Bacteria (Project 2)

Carbapenem-resistant Enterobacterales (CRE) has been designated as an urgent antibiotic resistance threat by both the U.S. Centers for Disease Control and Prevention and the World Health Organization. The basis for this notoriety is the propensity for CRE to cause outbreaks among vulnerable hospitalized patients, high mortality rates for infected patients, and the emergence of strains of CRE that are resistant to virtually all available antibiotics. The most problematic strains of CRE are those that have become carbapenem-resistant via the acquisition of a carbapenemase gene that can cleave most beta-lactam antibiotics. These carbapenemase genes are most often carried on plasmids, and through conjugation have disseminated widely among diverse members of the Enterobacterales order.
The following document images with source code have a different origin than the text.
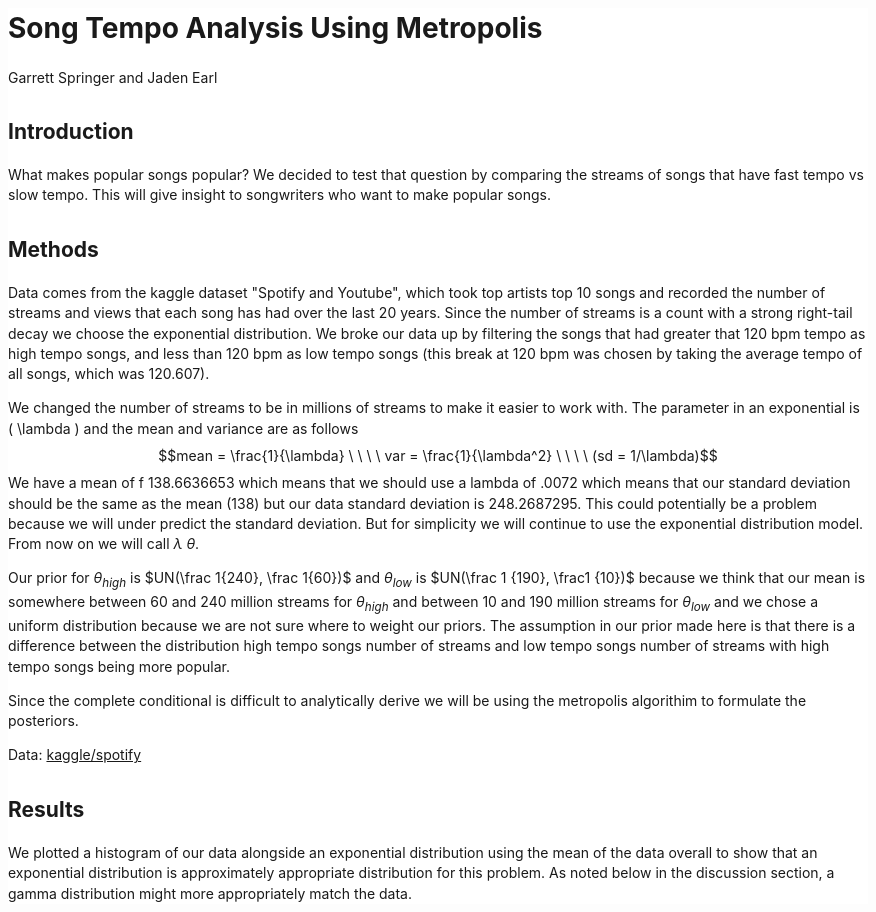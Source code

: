 # Song Tempo Analysis Using Metropolis

Garrett Springer and Jaden Earl

## Introduction

What makes popular songs popular? We decided to test that question by comparing the streams of songs that have fast tempo vs slow tempo. This will give insight to songwriters who want to make popular songs.

## Methods

Data comes from the kaggle dataset "Spotify and Youtube", which took top artists top 10 songs and recorded the number of streams and views that each song has had over the last 20 years. Since the number of streams is a count with a strong right-tail decay we choose the exponential distribution. We broke our data up by filtering the songs that had greater that 120 bpm tempo as high tempo songs, and less than 120 bpm as low tempo songs (this break at 120 bpm was chosen by taking the average tempo of all songs, which was 120.607).

We changed the number of streams to be in millions of streams to make it easier to work with. The parameter in an exponential is \( \lambda \) and the mean and variance are as follows $$mean = \frac{1}{\lambda} \ \ \ \ var = \frac{1}{\lambda^2} \ \ \ \ (sd = 1/\lambda)$$ We have a mean of f 138.6636653 which means that we should use a lambda of .0072 which means that our standard deviation should be the same as the mean (138) but our data standard deviation is 248.2687295. This could potentially be a problem because we will under predict the standard deviation. But for simplicity we will continue to use the exponential distribution model. From now on we will call $\lambda$ $\theta$.

Our prior for $\theta_{high}$ is $UN(\frac 1{240}, \frac 1{60})$ and $\theta_{low}$ is $UN(\frac 1 {190}, \frac1 {10})$ because we think that our mean is somewhere between 60 and 240 million streams for $\theta_{high}$ and between 10 and 190 million streams for $\theta_{low}$ and we chose a uniform distribution because we are not sure where to weight our priors. The assumption in our prior made here is that there is a difference between the distribution high tempo songs number of streams and low tempo songs number of streams with high tempo songs being more popular.

Since the complete conditional is difficult to analytically derive we will be using the metropolis algorithim to formulate the posteriors.

Data: [kaggle/spotify](https://www.kaggle.com/datasets/salvatorerastelli/spotify-and-youtube)

## Results

We plotted a histogram of our data alongside an exponential distribution using the mean of the data overall to show that an exponential distribution is approximately appropriate distribution for this problem. As noted below in the discussion section, a gamma distribution might more appropriately match the data.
Given the great diversity of CRE observed in healthcare settings, a critical need from a public health surveillance perspective is the ability to assess the risk posed by a newly detected strain. We reason that the risk of a newly emerged CRE strain is dictated by: i) the stability of its association with the carbapenemase containing plasmid, ii) it’s capacity to disseminate this plasmid to other Enterobacterales, iii) the potential of the CRE strain to evolve resistance to additional front-line antibiotics, and iv) its potential to colonize, infect and spread among vulnerable patient populations. In this project we experimentally quantify the variation in these four determinants of risk in longitudinal collections of CRE collected from two healthcare networks in the U.S. and employ bacterial genome-wide association studies (bGWAS) to identify genetic variation associated with each of these four phenotypes. We plan to take advantage of the longitudinal nature our sample collections, and the availability of relevant patient meta-data, to quantify the degree to which variation in risk potential predicts patterns of CRE strain emergence, resistance evolution and spread. We expect this project to contribute substantially to our understanding of how genetic variation in CRE influences its epidemic potential.